The third type of shaping is uploading versus downloading.

It’s symmetrical versus asymmetrical or synchronous. If you’re doing two-way traffic by video or voice, or cloud-based systems, you maybe be sending and downloading large volumes of data. This all needs good upload speeds, but quite often ISPs shape your upload speeds. While it’s also become less common, there are still quite a few providers that do this. Going back to the blog on fair usage policies, if it’s not advertised, chances are it’s not synchronous or symmetrical. You have to examine the contract or the SLA very closely.

For example, Neotel’s broadband service — in terms of their fibre and microwave – is fully synchronous, whereas Vodacom’s broadband is half synchronous, where they give you speeds of ten Mbps down and five Mbps up.

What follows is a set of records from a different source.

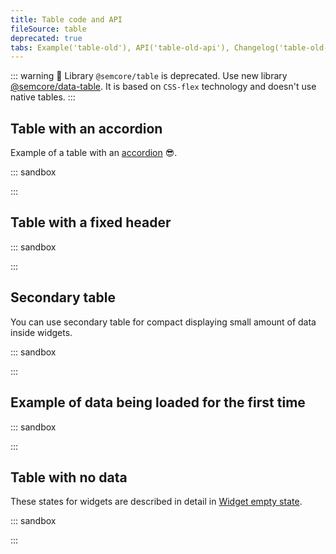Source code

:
 ```yaml
---
title: Table code and API
fileSource: table
deprecated: true
tabs: Example('table-old'), API('table-old-api'), Changelog('table-old-changelog')
---
```


::: warning
:rotating_light: Library `@semcore/table` is deprecated. Use new library [@semcore/data-table](/table-group/data-table/data-table). It is based on `CSS-flex` technology and doesn't use native tables.
:::

## Table with an accordion

Example of a table with an [accordion](/components/accordion/accordion) :sunglasses:.

::: sandbox

<script lang="tsx">
import React from 'react';
import Table from '@semcore/ui/table';
import Accordion from '@semcore/ui/accordion';
import { Box } from '@semcore/ui/flex-box';

const Demo = () => (
  <Table>
    <Table.Head>
      <Table.Row>
        {Object.keys(data[0]).map((name) => (
          <Table.CellHead key={name}>{name}</Table.CellHead>
        ))}
      </Table.Row>
    </Table.Head>
    <Table.Body>
      <Accordion>
        {data.map((item, index) => (
          <Accordion.Item value={index} key={index}>
            <Accordion.Item.Toggle tag={Table.Row}>
              {Object.values(item).map((value, ind) => (
                <Table.Cell
                  key={value}
                  style={ind === 0 ? { display: 'flex', alignItems: 'center' } : {}}
                >
                  {ind === 0 && <Accordion.Item.Chevron color='icon-secondary-neutral' mr={2} />}
                  {value}
                </Table.Cell>
              ))}
            </Accordion.Item.Toggle>
            <Accordion.Item.Collapse>
              <Box p={'12px 32px'}>{`Section ${index + 1}`}</Box>
            </Accordion.Item.Collapse>
          </Accordion.Item>
        ))}
      </Accordion>
    </Table.Body>
  </Table>
);

const data = [
  {
    keyword: 'ebay buy',
    kd: '77.8',
    cpc: '$1.25',
    vol: '32,500,000',
  },
  {
    keyword: 'www.ebay.com',
    kd: '11.2',
    cpc: '$3.4',
    vol: '65,457,920',
  },
  {
    keyword: 'www.ebay.com',
    kd: '10',
    cpc: '$0.65',
    vol: '47,354,640',
  },
  {
    keyword: 'ebay buy',
    kd: '-',
    cpc: '$0',
    vol: 'n/a',
  },
  {
    keyword: 'ebay buy',
    kd: '75.89',
    cpc: '$0',
    vol: '21,644,290',
  },
];
</script>

:::

## Table with a fixed header

::: sandbox

<script lang="tsx">
import React from 'react';
import Spin from '@semcore/ui/spin';
import ScrollArea from '@semcore/ui/scroll-area';
import { Text } from '@semcore/ui/typography';
import Table from '@semcore/ui/table';
import Tooltip from '@semcore/ui/tooltip';
import Checkbox from '@semcore/ui/checkbox';
import Link from '@semcore/ui/link';

function shuffle(a) {
  for (let i = a.length - 1; i > 0; i--) {
    const j = Math.floor(Math.random() * (i + 1));
    [a[i], a[j]] = [a[j], a[i]];
  }
  return a;
}

let data = [
  {
    keyword: 'ebay buy',
    kd: '77.8',
    cpc: '$1.25',
    vol: '32,500,000',
    diff: 0,
    traffic: '< 0.01',
    url: 'https://ebay.com',
    'last update': new Intl.DateTimeFormat('en-US', { year: 'numeric', era: 'long' }).format(
      new Date('2019/11/12'),
    ),
  },
  {
    keyword: 'www.ebay.com',
    kd: '11.2',
    cpc: '$3.4',
    vol: '65,457,920',
    diff: 0,
    traffic: '< 0.01',
    url: 'https://ebay.com',
    'last update': new Intl.DateTimeFormat('en-US', { year: 'numeric', era: 'long' }).format(
      new Date('2019/11/12'),
    ),
  },
  {
    keyword: 'www.ebay.com',
    kd: '10',
    cpc: '$0.65',
    vol: '47,354,640',
    diff: 0,
    traffic: '< 0.01',
    url: 'https://ebay.com',
    'last update': new Intl.DateTimeFormat('en-US', { year: 'numeric', era: 'long' }).format(
      new Date('2019/11/12'),
    ),
  },
  {
    keyword: 'ebay buy',
    kd: '-',
    cpc: '$0',
    vol: 'n/a',
    diff: 0,
    traffic: '< 0.01',
    url: 'https://ebay.com',
    last_update: 'n/a',
  },
  {
    keyword: 'ebay buy',
    kd: '75.89',
    cpc: <Spin />,
    vol: <Spin />,
    diff: 0,
    traffic: '< 0.01',
    url: 'https://ebay.com',
    last_update: 'n/a',
  },
];

data.forEach((d) => {
  data = shuffle(data.concat(data));
});

const Demo = () => {
  const [top, setTop] = React.useState(0);
  React.useEffect(() => {
    const header = document.getElementsByTagName('header')[0];
    header && setTop(header.offsetHeight);
  }, []);

  return (
    <ScrollArea>
      <ScrollArea.Container>
        <Table>
          <Table.StickyHead top={top} />
          <Table.Head>
            <Table.Row>
              <Table.CellHead align='center' valign='middle' width='50'>
                <Checkbox size='l'>
                  <Checkbox.Value />
                </Checkbox>
              </Table.CellHead>
              <Table.CellHead width='200'>
                <Tooltip title='Lorem ipsum'>
                  <span>
                    Keyword <Text color='text-secondary'>(1 - 100)</Text>
                  </span>
                </Tooltip>
              </Table.CellHead>

              {Object.keys(data[0])
                .slice(1)
                .map((name) => (
                  <Table.CellHead width='200' align='right'>
                    <Tooltip title='Lorem ipsum'>
                      <span>
                        {name.toUpperCase()} {['kd', 'traffic'].includes(name) && '%'}
                      </span>
                    </Tooltip>
                  </Table.CellHead>
                ))}
            </Table.Row>
          </Table.Head>
          <Table.Body>
            {data.map((row, i) => (
              <Table.Row key={i} theme={row.kd === '-' ? 'danger' : 'default'}>
                <Table.Cell
                  theme={row.kd === '-' ? false : 'default'}
                  align='center'
                  valign='middle'
                >
                  <Checkbox size='l'>
                    <Checkbox.Value />
                  </Checkbox>
                </Table.Cell>
                <Table.Cell theme={row.kd === '-' ? false : 'default'}>
                  <Link>{row.keyword}</Link>
                </Table.Cell>

                {Object.keys(data[0])
                  .slice(1)
                  .map((name) => (
                    <Table.Cell align='right' theme={row.kd === '-' ? false : 'default'}>
                      {row[name]}
                    </Table.Cell>
                  ))}
              </Table.Row>
            ))}
          </Table.Body>
        </Table>
      </ScrollArea.Container>
      <ScrollArea.Bar />
    </ScrollArea>
  );
};


</script>

:::

## Secondary table

You can use secondary table for compact displaying small amount of data inside widgets.

::: sandbox

<script lang="tsx">
import React from 'react';
import Table from '@semcore/ui/table';

const data = [
  {
    keyword: 'ebay buy',
    kd: '77.8',
    cpc: '$1.25',
    vol: 'n/a',
  },
  {
    keyword: 'www.ebay.com',
    kd: '11.2',
    cpc: '$3.4',
    vol: '32,500,000',
  },
  {
    keyword: 'www.ebay.com',
    kd: '10',
    cpc: '$0.65',
    vol: '47,354,640',
  },
  {
    keyword: 'ebay buy',
    kd: '-',
    cpc: '$0',
    vol: '65,457,920',
  },
  {
    keyword: 'ebay buy',
    kd: '75.89',
    cpc: '$0',
    vol: '21,644,290',
  },
];

const Demo = () => (
  <Table use='secondary'>
    <Table.Head>
      <Table.Row theme={false}>
        {Object.keys(data[0])
          .slice(0, -1)
          .map((name) => (
            <Table.CellHead key={name}>{name}</Table.CellHead>
          ))}
        {Object.keys(data[0])
          .slice(-1)
          .map((name) => (
            <Table.CellHead key={name} sorting='asc' active>
              {name}
            </Table.CellHead>
          ))}
      </Table.Row>
    </Table.Head>
    <Table.Body>
      {data.map((row) => (
        <Table.Row>
          {Object.keys(row).map((name) => (
            <Table.Cell key={row[name]}>{row[name]}</Table.Cell>
          ))}
        </Table.Row>
      ))}
    </Table.Body>
  </Table>
);


</script>

:::

## Example of data being loaded for the first time

::: sandbox

<script lang="tsx">
import React from 'react';
import Table from '@semcore/ui/table';
import Skeleton from '@semcore/ui/skeleton';
import Checkbox from '@semcore/ui/checkbox';
import Tooltip from '@semcore/ui/tooltip';
import { Text } from '@semcore/ui/typography';

const data = [
  {
    keyword: 'ebay buy',
    kd: '77.8',
    cpc: '$1.25',
    vol: '32,500,000',
    diff: 0,
    traffic: '< 0.01',
    url: 'https://ebay.com',
    'last update': new Intl.DateTimeFormat('en-US', { year: 'numeric', era: 'long' }).format(
      new Date('2019/11/12'),
    ),
  },
];
const fetchData = () => (
  <Table.Cell>
    <Skeleton height={17}>
      <Skeleton.Text y='5' width='60%' />
    </Skeleton>
  </Table.Cell>
);

const Demo = () => (
  <Table>
    <Table.Head>
      <Table.Row>
        <Table.CellHead align='center' valign='middle'>
          <Checkbox size='l'>
            <Checkbox.Value />
          </Checkbox>
        </Table.CellHead>
        <Table.CellHead>
          <Tooltip title='Lorem ipsum'>
            <span>
              Keyword <Text color='text-secondary'>(1 - 100)</Text>
            </span>
          </Tooltip>
        </Table.CellHead>
        {Object.keys(data[0])
          .slice(1)
          .map((name) => (
            <Table.CellHead>
              <Tooltip title='Lorem ipsum'>
                <span>
                  {name.toUpperCase()} {['kd', 'traffic'].includes(name) && '%'}
                </span>
              </Tooltip>
            </Table.CellHead>
          ))}
      </Table.Row>
    </Table.Head>
    <Table.Body>
      {[...new Array(10)].map(() => (
        <Table.Row theme={false}>
          {fetchData()}
          {Object.keys(data[0]).map(() => fetchData())}
        </Table.Row>
      ))}
    </Table.Body>
  </Table>
);


</script>

:::

## Table with no data

These states for widgets are described in detail in [Widget empty state](/components/widget-empty/widget-empty-code).

::: sandbox

<script lang="tsx">
import React from 'react';
import Table from '@semcore/ui/table';
import { NoData } from '@semcore/ui/widget-empty';

const Demo = () => {
  const data = [...new Array(5)];

  return (
    <Table h={300}>
      <Table.Head>
        <Table.Row>
          {data.map((_, indCell) => (
            <Table.CellHead>Cell - {indCell + 1}</Table.CellHead>
          ))}
        </Table.Row>
      </Table.Head>
      <Table.Body>
        <Table.Row theme={false}>
          <Table.Cell colSpan={data.length} pt={10}>
            <NoData
              type={'table'}
              description='Try selecting a different date or changing your filter settings.'
            />
          </Table.Cell>
        </Table.Row>
      </Table.Body>
    </Table>
  );
};


</script>

:::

Then there’s business versus torrenting or peer-to-peer;

Here ISPs shape the type of traffic that you use as well.

So there are a few categories in which traffic can be shaped. When it comes to fair usage and shaping policies, the business owner must really understand what they’ll use their Internet access for. Instead of just determining what they’re prepared to pay, they really need to identify what it will be used for – are they running cloud-based applications, are they running SAP, and so on?

If you’re a basic user with just a few e-mails and Internet browsing, then asynchronous broadband is perfect.   But if you’re connecting to an international server, doing FTP uploads, a lot of voice and video, then synchronous becomes very important.

Again, it’s about understanding your business needs, with the ISP putting the right products and the right services forward, and helping the business user make the right decision. Then, after that, if the business decides to go for the “cheaper” option because of price, then they need to be aware of the limitations.

While ADSL and LTE are not synchronous services, nowadays quite often users will get very similar uploads and downloads. It’s not a hard and fast rule with LTE. But fibre and microwave services are fully capable of synchronous. Again, it all comes down to the provider and what product they’re offering.